Lower‑income households have cut back discretionary spending as they contend with higher prices, delays in food stamp benefits and a cooling labor market.
Several large consumer goods companies such as P&G, Coca‑Cola and PepsiCo have lowered entry price points to help retain budget-sensitive shoppers.
SOARING BEEF COSTS WEIGH ON CHIPOTLE
Chipotle, whose burrito bowls start at around $10.45, plans to raise menu prices by 1% to 2% this year and expects flat same-store sales in 2026 as it tries to cushion the impact of surging beef costs, its largest commodity expense.
“The top-line guide was a disappointment and we think also speaks to the idea that underlying restaurant industry demand has not gotten better, at least not yet,” Piper Sandler analysts said.
Chipotle warned in October that consumer spending would remain pressured through early 2026, noting a pullback among U.S. households earning less than $100,000 a year, a group that accounts for about 40% of its sales.
Customers aged 25 to 35 have also cut back on restaurant visits as higher unemployment, looming student loan payments and slowing wage growth squeeze wallets, forcing restaurants to lean more on promotions and sharper marketing.
But even those efforts may fall short.
“As consumers’ quest for value is likely to persist in 2026, stepped-up investments in marketing, menu innovation, and operations, along with modest price increases, do not appear sufficient to propel positive comparable sales,” said Morningstar analyst Ari Felhandler, adding that restaurant margins may remain under pressure.
PRICE HIKES PUSH MONDELEZ SHOPPERS AWAY
Cadbury-owner Mondelez flagged a muted year ahead, noting that higher cocoa prices are now brushing up against cooling demand from shoppers already stretching their budgets.
Cocoa prices jumped 160% in 2024 before easing on a global surplus, but the company said it has already secured its 2026 cocoa needs at rates above current market levels, limiting its ability to cut product prices immediately.
Among the major Mondelez chocolate brands sold in the U.S., including Toblerone and Milka, the typical price for a full-size bar averages around $3.50 to $4.
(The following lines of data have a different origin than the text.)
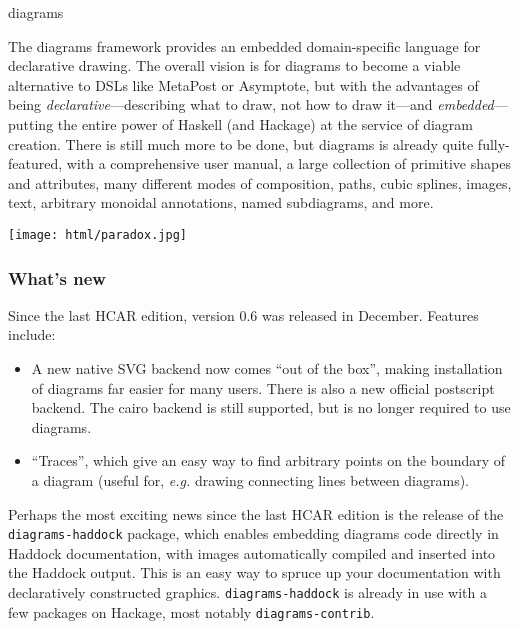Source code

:\begin{hcarentry}[updated]{diagrams}
\makeheader

The diagrams framework provides an embedded domain-specific language
for declarative drawing.  The overall vision is for diagrams to become
a viable alternative to DSLs like MetaPost or Asymptote, but with the
advantages of being \emph{declarative}---describing what to draw, not
how to draw it---and \emph{embedded}---putting the entire power of
Haskell (and Hackage) at the service of diagram creation.  There is
still much more to be done, but diagrams is already quite
fully-featured, with a comprehensive user manual, a large collection
of primitive shapes and attributes, many different modes of
composition, paths, cubic splines, images, text, arbitrary monoidal
annotations, named subdiagrams, and more.

\begin{center}
\texttt{[image: html/paradox.jpg]}
\end{center}

\subsubsection*{What's new}

Since the last HCAR edition, version 0.6 was released in December.
Features include:
\begin{itemize}
\item A new native SVG backend now comes ``out of the box'', making
  installation of diagrams far easier for many users.  There is also a
  new official postscript backend.  The cairo backend is still
  supported, but is no longer required to use diagrams.
\item ``Traces'', which give an easy way to find arbitrary points on
  the boundary of a diagram (useful for, \emph{e.g.} drawing
  connecting lines between diagrams).
\end{itemize}

Perhaps the most exciting news since the last HCAR edition is the
release of the \texttt{diagrams-haddock} package, which enables
embedding diagrams code directly in Haddock documentation, with images
automatically compiled and inserted into the Haddock output.  This is
an easy way to spruce up your documentation with declaratively
constructed graphics.  \texttt{diagrams-haddock} is already in use
with a few packages on Hackage, most notably \texttt{diagrams-contrib}.


\end{hcarentry}
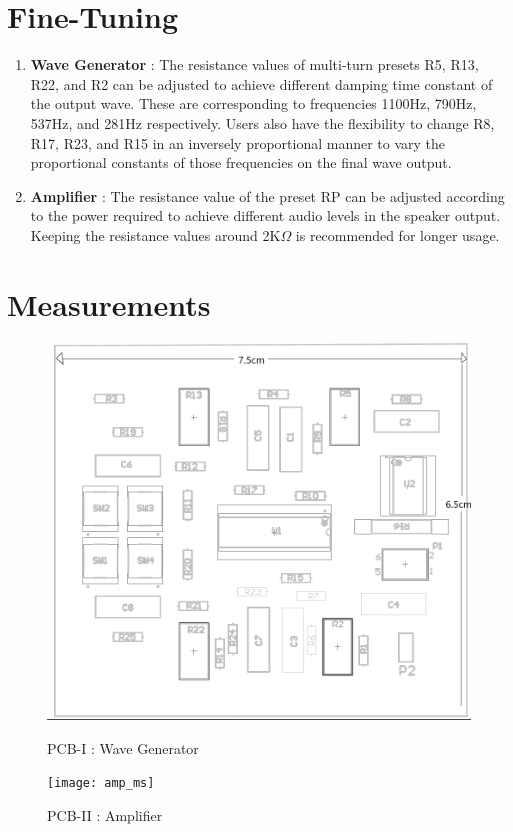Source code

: \documentclass[a4paper,12pt,oneside,pdflatex,italian,final,twocolumn]{article}
\begin{document}
\section{Fine-Tuning}
\vspace{-0.2cm}
\begin{enumerate}
    \item \textbf{Wave Generator} : The resistance values of multi-turn presets  R5, R13, R22, and R2 can be adjusted to achieve different damping time constant of the output wave. These are corresponding to frequencies 1100Hz, 790Hz, 537Hz, and 281Hz respectively. Users also have the flexibility to change R8, R17, R23, and R15 in an inversely proportional manner to vary the proportional constants of those frequencies on the final wave output.
    \vspace{-.3cm}
    \item \textbf{Amplifier} : The resistance value of the preset RP can be adjusted according to the power required to achieve different audio levels in the speaker output. Keeping the resistance values around 2K$\Omega$ is recommended for longer usage.
\end{enumerate}

\vspace{-1cm}
\section{Measurements}
\vspace{-.4cm}
\begin{figure}[h]
    \begin{minipage}{0.45\textwidth}
        \centering
        \includegraphics[width=.65\textwidth]{osc_ms}
        \caption*{PCB-I : Wave Generator}
        \label{pcb_1}
    \end{minipage}
        \hfill
        \begin{minipage}{0.45\textwidth}
        \centering
        \texttt{[image: amp\_ms]}
        \caption*{PCB-II : Amplifier}
        \label{pcb_2}
    \end{minipage}
\end{figure}
\vspace{-1.3cm}
\end{document}
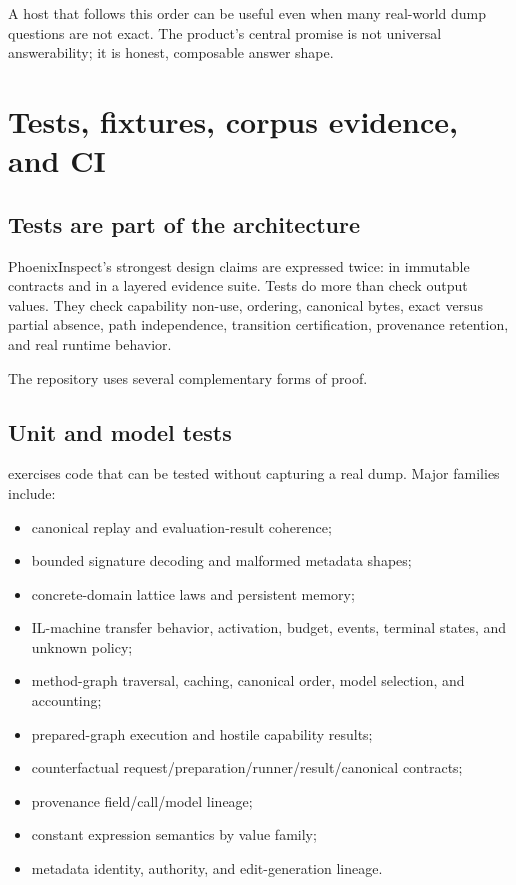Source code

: \documentclass[11pt,oneside,openany]{book}
\newcommand{\repoPath}[1]{\path{#1}}
\begin{document}
A host that follows this order can be useful even when many real-world dump questions are not exact. The product's central promise is not universal answerability; it is honest, composable answer shape.

\chapter{Tests, fixtures, corpus evidence, and CI}
\label{ch:tests}

\section{Tests are part of the architecture}

PhoenixInspect's strongest design claims are expressed twice: in immutable contracts and in a layered evidence suite. Tests do more than check output values. They check capability non-use, ordering, canonical bytes, exact versus partial absence, path independence, transition certification, provenance retention, and real runtime behavior.

The repository uses several complementary forms of proof.

\section{Unit and model tests}

\repoPath{PhoenixInspect.Tests} exercises code that can be tested without capturing a real dump. Major families include:

\begin{itemize}
  \item canonical replay and evaluation-result coherence;
  \item bounded signature decoding and malformed metadata shapes;
  \item concrete-domain lattice laws and persistent memory;
  \item IL-machine transfer behavior, activation, budget, events, terminal states, and unknown policy;
  \item method-graph traversal, caching, canonical order, model selection, and accounting;
  \item prepared-graph execution and hostile capability results;
  \item counterfactual request/preparation/runner/result/canonical contracts;
  \item provenance field/call/model lineage;
  \item constant expression semantics by value family;
  \item metadata identity, authority, and edit-generation lineage.
\end{itemize}
\end{document}
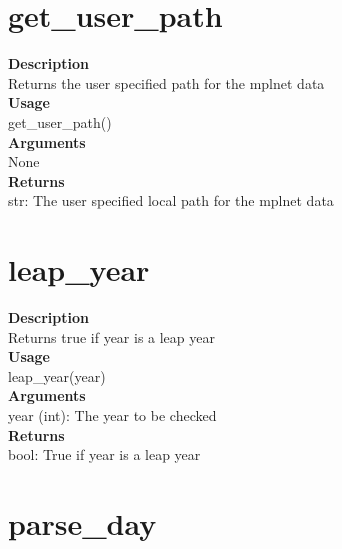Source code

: \documentclass[11pt, oneside]{article}
\begin{document}

\section{get\_user\_path}

\textbf{Description} \\
        Returns the user specified path for the mplnet data\\

\noindent\textbf{Usage} \\
        get\_user\_path() \\

\noindent\textbf{Arguments} \\
        None\\

\noindent\textbf{Returns} \\
        str: The user specified local path for the mplnet data\\


\section{leap\_year}

\textbf{Description} \\
        Returns true if year is a leap year\\

\noindent\textbf{Usage} \\
        leap\_year(year) \\

\noindent\textbf{Arguments} \\
        year (int): The year to be checked\\

\noindent\textbf{Returns} \\
        bool: True if year is a leap year\\


\section{parse\_day}
\end{document}
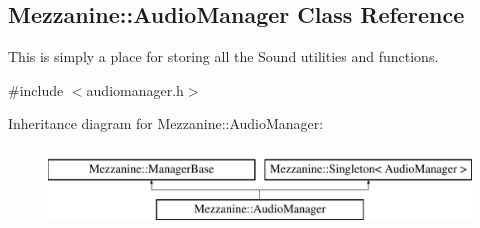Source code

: \hypertarget{classMezzanine_1_1AudioManager}{
\subsection{Mezzanine::AudioManager Class Reference}
\label{classMezzanine_1_1AudioManager}
}


This is simply a place for storing all the Sound utilities and functions.  




{\ttfamily \#include $<$audiomanager.h$>$}

Inheritance diagram for Mezzanine::AudioManager:\begin{figure}[H]
\begin{center}
\leavevmode
\includegraphics[height=2.000000cm]{classMezzanine_1_1AudioManager}
\end{center}
\end{figure}
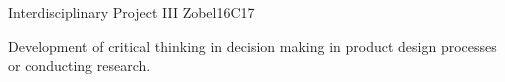 \begin{syllabus}
\begin{unit}{Interdisciplinary Project  III }{}{Zobel}{16}{C17}
\begin{learningoutcomes}
   \item Development of critical thinking in decision making in product design processes or conducting research.
\end{learningoutcomes}
\end{unit}



\begin{coursebibliography}
\end{coursebibliography}

\end{syllabus}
“The magnitude of price rollbacks will depend on competitive dynamics, as the company seeks to protect market share and stabilize volumes,” Robert Moskow, analyst at TD Cowen said.
Mondelez said consumers, mainly in the U.S., are tightening spending and shifting toward value channels, pressuring volumes after multiple rounds of price hikes to offset sharply higher cocoa costs.
“While there will be some wraparound benefit from pricing taken in chocolate over the course of 2025, there could potentially be some need to reduce prices in European chocolate, depending upon competitive activity,” Bernstein analysts said.